An emotion is a complex reaction from a person to a perception. This reaction induces him or her to assume a body response, a facial expression, a gesture or select a specific behavior. An emotion takes place between a perception and a subsequent reaction.
How we feel about things is the central concern for people, because emotions mediate between our bodies with their physical perceptions and images of the world and our minds with their concepts and ideas. Physical experiences and the biochemical reactions in our bodies trigger emotions in the consciousness, and the conscious and subconscious responses of our emotional feelings stimulate biochemical processes in the body. Human beings are well integrated systems, and any separation between the physical, emotional, mental, and spiritual is artificial, merely for purposes of analysis.
Anger: a very active with forceful emotional energy directed toward someone. It is usually triggered by some outward event which provokes a reaction. This event may be a direct attack, threat, or insult or the frustration of a desire or attempt to control or manipulate a situation.
Anxiety: experienced when many fears, which are not clearly perceived or understood, are felt subconsciously. The complexity of our contemporary society tends to promote anxiety because of the dangers which are difficult to understand, remedy, or avoid.. A variant of anxiety is related to desire and is impatience or being anxious for something to happen or afraid of what might happen.
Desire: a sense of longing for a person or object or hoping for an outcome. The same sense is expressed by emotions such as "craving" or "hankering". When a person desires something or someone, their sense of longing is excited by the enjoyment or the thought of the item or person, and they want to take actions to obtain their goal.
Eagerness: an enthusiasm that anticipates the fulfillment of a desire. Thus joy is experienced solely because of expectation. Young people tend to be more eager, because they have less experience but more energy and desire. The excitement of eagerness can cause impatience and, if the pleasure anticipated is delayed, consternation. Yet somehow the joy in eagerness prevents it from being sorrowful.
Fear: originated in the basic evolutionary instinct for survival in perceiving and avoiding life-threatening dangers. Thus fear warns us of dangers and moves us to take adaptive action.

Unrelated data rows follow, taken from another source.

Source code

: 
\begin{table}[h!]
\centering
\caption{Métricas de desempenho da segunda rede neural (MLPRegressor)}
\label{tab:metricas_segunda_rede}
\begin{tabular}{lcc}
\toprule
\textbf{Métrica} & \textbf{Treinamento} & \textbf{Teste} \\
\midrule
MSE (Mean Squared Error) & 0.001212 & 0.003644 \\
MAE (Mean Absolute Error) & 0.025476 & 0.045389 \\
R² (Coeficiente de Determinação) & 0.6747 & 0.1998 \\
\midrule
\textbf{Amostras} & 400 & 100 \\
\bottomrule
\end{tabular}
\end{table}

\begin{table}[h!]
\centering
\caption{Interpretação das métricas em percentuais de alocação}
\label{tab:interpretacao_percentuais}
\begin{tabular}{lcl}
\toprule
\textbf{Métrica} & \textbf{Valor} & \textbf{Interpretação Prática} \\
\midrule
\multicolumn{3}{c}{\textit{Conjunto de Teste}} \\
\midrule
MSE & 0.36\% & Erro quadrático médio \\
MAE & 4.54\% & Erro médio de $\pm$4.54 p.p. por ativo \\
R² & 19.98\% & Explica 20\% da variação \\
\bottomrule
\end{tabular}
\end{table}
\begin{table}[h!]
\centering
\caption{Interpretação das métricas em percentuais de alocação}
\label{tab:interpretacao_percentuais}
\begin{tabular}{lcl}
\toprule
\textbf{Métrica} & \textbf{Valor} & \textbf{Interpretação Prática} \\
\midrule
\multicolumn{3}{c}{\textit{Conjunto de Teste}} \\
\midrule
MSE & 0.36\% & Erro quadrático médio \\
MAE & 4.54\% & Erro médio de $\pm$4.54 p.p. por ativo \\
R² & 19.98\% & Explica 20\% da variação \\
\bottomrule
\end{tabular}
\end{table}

Fear can be used to manipulate motivations in order to control people's behavior. Fear of punishment is the main weapon of social control by threatening either to do something negative or remove something positive.
Greed: commercial society constantly promotes it in the process of trying to sell products. Thus these feelings can be very common and socially approved. Nonetheless they can cause discontent and even ruthless competition. Greed is a feeling of never being satisfied with what we have but always wanting more.
Guilt: understood as a social phenomenon that happens between people as much as it happens inside them. Guilt appears to arise from interpersonal transactions and vary with interpersonal context. In particular, guilt patterns appear to be most common, and most consistent in the context of communal relationships, which are characterized by expectations of mutual concern. Guilt serves various relationship-enhancing functions, including motivating people to treat partners well avoid transgressions and redistributing emotional distress..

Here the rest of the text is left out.